Diamond Offshore Drilling filed for bankruptcy protection in Texas on Sunday, after the company recently skipped making an interest payment and said it had retained restructuring advisers.
The Houston-based contract drilling company’s filing, one of 15 of its group companies seeking protection under Chapter 11, said day rates and demand for its services had worsened precipitously this year amid a price war between OPEC and Russia and the steep drop in oil demand caused by the coronavirus pandemic.
Diamond explained that it intends to use the proceedings to restructure and strengthen its balance sheet and achieve a more sustainable debt profile.

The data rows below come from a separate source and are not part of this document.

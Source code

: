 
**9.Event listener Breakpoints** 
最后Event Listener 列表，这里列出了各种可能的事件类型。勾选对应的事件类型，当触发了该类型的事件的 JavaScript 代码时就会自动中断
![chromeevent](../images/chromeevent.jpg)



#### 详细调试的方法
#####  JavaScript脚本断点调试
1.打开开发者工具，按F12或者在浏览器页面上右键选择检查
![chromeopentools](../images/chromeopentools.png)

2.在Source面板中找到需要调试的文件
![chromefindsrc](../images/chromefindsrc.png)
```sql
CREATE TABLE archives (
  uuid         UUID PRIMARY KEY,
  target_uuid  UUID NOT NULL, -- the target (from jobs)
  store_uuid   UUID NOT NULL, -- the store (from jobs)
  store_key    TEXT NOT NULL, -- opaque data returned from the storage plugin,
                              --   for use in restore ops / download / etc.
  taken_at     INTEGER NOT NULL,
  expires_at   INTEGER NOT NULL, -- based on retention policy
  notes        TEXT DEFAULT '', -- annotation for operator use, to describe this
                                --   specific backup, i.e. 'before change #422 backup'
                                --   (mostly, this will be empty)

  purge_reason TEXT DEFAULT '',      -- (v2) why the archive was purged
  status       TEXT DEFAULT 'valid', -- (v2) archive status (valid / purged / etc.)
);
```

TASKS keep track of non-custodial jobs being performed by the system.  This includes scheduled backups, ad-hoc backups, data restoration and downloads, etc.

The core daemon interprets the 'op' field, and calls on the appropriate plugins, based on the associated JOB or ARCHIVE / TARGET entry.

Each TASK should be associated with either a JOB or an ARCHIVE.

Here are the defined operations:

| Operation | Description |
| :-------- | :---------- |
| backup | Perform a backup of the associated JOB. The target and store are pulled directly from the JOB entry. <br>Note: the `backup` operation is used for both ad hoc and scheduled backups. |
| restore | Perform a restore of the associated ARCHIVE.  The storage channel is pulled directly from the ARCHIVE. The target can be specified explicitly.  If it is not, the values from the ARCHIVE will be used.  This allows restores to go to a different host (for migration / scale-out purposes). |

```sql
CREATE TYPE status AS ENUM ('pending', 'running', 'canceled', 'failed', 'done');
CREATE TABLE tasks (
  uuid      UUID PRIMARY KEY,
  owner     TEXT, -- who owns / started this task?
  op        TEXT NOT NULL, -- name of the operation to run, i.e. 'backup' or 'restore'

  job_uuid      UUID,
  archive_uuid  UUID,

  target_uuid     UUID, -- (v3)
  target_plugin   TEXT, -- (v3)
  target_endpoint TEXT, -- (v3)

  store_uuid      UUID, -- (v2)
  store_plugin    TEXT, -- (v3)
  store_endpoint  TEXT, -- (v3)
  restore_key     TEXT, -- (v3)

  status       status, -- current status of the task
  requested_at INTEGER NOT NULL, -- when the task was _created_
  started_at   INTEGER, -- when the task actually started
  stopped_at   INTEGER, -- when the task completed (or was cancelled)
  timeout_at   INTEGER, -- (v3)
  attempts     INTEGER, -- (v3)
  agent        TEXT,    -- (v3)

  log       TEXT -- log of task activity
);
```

The filing comes as the five biggest U.S. and European firms have cut spending an average of 23% in response to the drop in oil demand caused by the coronavirus pandemic. The companies are Exxon Mobil Corp, Royal Dutch Shell BP PLC , Total and Chevron Corp.
Global spending on oilfield equipment and services is forecast to fall 21% this year to its lowest level since 2005. Oil futures prices last week closed below $0 for the first time in history.
Diamond had recently drawn $400 million under a revolving credit facility. But it said “the financial and operational conditions of the Diamond Offshore Group Companies have continued to deteriorate in the weeks following such responses.”
Marc Edwards, President and Chief Executive Officer, said: “After a careful and diligent review of our financial alternatives, the Board of Directors and management, along with our advisors, concluded that the best path forward for Diamond and its stakeholders is to seek Chapter 11 protection. Through this process, we intend to restructure our balance sheet to achieve a more sustainable debt level to reposition the business for long-term success”.